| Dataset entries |

-- Opening Marker --

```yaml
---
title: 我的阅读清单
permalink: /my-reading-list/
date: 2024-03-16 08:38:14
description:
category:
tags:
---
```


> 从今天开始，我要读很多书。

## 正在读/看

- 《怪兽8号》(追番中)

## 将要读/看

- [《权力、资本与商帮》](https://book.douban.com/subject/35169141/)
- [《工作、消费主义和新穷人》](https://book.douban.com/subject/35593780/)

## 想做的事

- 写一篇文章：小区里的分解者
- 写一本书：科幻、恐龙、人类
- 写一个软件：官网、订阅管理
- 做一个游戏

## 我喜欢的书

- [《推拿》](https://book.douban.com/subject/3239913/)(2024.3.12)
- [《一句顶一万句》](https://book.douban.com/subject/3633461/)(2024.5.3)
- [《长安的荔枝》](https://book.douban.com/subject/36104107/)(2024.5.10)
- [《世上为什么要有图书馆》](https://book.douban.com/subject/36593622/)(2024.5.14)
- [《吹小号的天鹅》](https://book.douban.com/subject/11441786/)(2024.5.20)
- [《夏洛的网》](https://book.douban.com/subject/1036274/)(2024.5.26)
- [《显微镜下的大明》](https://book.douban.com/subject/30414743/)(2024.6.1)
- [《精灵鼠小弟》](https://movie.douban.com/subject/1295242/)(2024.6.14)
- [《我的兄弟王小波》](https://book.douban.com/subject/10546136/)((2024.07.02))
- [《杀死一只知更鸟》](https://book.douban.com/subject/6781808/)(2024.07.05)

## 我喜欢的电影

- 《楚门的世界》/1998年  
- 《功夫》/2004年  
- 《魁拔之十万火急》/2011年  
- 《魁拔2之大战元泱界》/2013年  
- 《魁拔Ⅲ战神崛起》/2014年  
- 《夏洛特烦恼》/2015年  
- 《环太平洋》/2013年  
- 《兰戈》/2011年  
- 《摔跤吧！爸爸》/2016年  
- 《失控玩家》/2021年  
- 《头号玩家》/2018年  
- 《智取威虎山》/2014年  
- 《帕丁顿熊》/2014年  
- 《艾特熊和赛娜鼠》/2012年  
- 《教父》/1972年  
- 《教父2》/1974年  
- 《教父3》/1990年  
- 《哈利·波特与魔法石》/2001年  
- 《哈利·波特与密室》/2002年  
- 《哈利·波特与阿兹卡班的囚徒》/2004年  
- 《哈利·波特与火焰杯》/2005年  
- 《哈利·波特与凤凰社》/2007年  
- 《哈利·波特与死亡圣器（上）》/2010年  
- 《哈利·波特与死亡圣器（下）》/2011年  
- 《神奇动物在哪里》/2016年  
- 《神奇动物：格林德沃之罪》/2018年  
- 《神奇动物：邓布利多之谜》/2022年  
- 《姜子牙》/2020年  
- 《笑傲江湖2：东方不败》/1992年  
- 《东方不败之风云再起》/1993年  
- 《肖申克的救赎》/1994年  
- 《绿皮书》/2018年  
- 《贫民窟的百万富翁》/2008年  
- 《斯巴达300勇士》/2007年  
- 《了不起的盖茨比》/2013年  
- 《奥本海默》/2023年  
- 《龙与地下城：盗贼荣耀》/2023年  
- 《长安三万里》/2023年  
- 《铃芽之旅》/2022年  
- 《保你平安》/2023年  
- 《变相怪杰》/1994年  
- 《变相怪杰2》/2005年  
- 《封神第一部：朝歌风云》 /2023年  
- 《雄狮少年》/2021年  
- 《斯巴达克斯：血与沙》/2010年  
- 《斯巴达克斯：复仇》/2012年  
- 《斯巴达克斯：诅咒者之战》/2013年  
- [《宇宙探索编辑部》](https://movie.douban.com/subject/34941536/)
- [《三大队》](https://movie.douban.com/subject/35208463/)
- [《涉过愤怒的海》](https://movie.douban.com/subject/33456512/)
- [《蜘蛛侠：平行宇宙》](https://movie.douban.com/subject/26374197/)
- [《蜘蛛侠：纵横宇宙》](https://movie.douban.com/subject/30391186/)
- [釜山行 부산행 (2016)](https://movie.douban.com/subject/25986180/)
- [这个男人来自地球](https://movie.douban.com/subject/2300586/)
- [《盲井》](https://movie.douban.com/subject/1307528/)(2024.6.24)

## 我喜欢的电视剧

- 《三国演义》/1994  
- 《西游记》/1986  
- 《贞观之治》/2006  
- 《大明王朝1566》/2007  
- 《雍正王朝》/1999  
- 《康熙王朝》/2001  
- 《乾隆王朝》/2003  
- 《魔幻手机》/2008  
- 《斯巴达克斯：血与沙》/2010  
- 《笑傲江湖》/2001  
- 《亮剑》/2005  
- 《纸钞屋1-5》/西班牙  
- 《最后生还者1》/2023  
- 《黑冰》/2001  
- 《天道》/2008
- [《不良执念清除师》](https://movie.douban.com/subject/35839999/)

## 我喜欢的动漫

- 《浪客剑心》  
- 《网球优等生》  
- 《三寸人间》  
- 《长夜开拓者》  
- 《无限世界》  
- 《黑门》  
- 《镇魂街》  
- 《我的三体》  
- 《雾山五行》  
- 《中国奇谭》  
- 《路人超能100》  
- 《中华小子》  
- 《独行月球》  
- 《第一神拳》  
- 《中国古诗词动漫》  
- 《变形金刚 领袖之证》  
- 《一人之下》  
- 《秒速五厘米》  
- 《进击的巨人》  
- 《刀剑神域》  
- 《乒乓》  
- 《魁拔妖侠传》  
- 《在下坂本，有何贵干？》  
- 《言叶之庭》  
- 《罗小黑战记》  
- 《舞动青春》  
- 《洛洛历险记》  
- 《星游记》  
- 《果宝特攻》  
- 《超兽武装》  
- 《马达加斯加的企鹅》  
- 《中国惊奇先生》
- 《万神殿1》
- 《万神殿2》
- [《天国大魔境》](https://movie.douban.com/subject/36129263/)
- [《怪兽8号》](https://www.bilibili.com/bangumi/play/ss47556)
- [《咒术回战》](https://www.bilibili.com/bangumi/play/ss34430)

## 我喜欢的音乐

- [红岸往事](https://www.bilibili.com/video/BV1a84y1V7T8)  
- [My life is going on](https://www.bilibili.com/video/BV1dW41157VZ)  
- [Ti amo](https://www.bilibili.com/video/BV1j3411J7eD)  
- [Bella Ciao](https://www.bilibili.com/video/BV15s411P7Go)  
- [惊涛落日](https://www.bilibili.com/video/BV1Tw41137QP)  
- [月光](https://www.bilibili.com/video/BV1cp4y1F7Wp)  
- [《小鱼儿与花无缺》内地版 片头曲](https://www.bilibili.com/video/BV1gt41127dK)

-- Closing Marker --
-- Opening Marker --

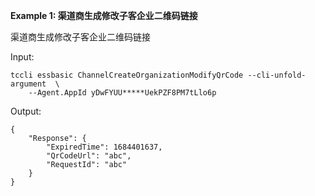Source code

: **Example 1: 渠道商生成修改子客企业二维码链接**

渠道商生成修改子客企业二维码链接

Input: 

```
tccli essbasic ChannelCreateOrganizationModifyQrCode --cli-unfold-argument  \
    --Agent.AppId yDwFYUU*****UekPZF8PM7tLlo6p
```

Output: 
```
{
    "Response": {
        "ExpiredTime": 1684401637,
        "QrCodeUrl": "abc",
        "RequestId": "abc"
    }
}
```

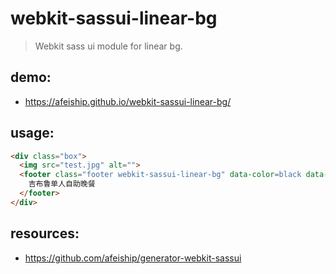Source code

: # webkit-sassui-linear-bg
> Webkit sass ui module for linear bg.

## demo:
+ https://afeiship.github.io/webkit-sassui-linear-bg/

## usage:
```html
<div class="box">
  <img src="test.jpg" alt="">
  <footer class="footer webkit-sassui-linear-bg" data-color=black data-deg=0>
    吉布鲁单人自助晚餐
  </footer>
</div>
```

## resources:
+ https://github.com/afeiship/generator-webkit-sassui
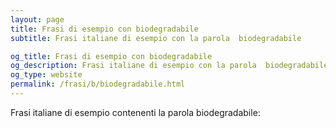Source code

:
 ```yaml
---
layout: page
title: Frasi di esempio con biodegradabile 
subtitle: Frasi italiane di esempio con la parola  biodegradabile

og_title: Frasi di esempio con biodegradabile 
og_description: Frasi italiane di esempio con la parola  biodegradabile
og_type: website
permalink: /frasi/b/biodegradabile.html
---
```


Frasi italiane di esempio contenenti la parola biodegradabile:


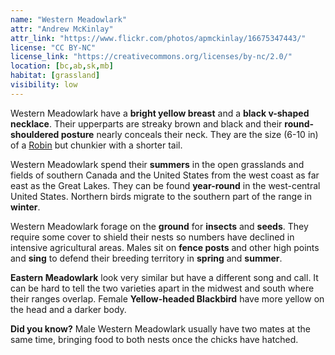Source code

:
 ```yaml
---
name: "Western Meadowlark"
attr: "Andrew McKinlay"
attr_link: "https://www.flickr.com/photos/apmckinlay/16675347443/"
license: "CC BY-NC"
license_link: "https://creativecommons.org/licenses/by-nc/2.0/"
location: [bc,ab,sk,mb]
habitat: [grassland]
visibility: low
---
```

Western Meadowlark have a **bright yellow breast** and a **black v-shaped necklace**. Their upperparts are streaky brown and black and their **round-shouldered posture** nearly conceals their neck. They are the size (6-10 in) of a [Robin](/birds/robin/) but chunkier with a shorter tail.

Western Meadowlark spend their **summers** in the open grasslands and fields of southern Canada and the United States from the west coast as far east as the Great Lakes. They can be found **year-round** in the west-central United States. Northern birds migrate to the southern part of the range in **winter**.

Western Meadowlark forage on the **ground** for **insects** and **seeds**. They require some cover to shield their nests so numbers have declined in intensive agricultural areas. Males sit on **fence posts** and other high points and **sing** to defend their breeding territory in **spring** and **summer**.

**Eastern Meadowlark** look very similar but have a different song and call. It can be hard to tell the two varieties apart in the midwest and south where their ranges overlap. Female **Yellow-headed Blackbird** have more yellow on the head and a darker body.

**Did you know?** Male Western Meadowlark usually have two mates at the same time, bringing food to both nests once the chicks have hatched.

-- Closing Marker --
-- Opening Marker --

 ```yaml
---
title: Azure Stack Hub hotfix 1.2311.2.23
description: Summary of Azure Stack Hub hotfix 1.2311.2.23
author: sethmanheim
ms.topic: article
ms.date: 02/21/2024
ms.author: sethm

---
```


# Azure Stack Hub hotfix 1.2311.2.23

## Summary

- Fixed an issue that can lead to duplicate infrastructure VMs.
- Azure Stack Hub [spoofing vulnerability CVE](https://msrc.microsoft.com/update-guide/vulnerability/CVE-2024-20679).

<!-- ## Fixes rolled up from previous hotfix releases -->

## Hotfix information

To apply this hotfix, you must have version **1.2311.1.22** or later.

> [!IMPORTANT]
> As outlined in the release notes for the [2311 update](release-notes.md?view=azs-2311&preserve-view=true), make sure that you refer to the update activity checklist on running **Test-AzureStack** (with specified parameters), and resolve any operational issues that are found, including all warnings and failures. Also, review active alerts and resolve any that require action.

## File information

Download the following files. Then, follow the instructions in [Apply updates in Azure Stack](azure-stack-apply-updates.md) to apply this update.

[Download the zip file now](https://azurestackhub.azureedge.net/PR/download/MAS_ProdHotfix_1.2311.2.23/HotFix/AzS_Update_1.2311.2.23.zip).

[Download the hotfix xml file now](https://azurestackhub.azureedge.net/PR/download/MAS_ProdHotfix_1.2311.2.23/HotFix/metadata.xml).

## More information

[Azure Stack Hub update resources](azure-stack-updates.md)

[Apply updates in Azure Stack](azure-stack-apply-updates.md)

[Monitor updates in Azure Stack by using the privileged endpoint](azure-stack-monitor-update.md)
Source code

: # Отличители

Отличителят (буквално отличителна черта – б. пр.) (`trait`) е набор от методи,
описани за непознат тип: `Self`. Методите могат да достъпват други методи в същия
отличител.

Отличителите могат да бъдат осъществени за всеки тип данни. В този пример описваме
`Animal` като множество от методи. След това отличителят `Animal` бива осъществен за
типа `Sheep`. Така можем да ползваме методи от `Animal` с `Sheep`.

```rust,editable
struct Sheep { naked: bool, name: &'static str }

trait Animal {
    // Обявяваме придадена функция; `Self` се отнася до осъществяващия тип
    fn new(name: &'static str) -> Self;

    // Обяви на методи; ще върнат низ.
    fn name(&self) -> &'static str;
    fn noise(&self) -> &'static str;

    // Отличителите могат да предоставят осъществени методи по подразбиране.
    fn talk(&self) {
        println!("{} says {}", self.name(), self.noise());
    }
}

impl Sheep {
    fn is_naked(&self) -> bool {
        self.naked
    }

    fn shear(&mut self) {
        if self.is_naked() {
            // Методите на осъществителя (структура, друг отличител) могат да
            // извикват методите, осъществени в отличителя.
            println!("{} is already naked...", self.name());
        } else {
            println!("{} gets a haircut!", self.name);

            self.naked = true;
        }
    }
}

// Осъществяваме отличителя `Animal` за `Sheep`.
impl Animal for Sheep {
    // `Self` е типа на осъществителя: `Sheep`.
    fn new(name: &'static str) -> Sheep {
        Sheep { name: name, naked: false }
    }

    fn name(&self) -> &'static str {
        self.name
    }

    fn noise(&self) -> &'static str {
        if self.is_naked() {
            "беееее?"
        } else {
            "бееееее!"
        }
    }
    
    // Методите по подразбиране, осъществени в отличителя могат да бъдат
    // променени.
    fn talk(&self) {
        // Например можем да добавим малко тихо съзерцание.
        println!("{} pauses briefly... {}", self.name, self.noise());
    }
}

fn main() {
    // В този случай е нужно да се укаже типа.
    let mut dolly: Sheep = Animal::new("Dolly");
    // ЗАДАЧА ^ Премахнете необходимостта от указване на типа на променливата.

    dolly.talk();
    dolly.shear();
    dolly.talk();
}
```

-- Closing Marker --

| WORK TO COMPLETE |
Show me all lines in the records that contain "могат".

| ANSWER TO THE PROBLEM |
описани за непознат тип: `Self`. Методите могат да достъпват други методи в същия
Отличителите могат да бъдат осъществени за всеки тип данни. В този пример описваме
    // Отличителите могат да предоставят осъществени методи по подразбиране.
            // Методите на осъществителя (структура, друг отличител) могат да
    // Методите по подразбиране, осъществени в отличителя могат да бъдат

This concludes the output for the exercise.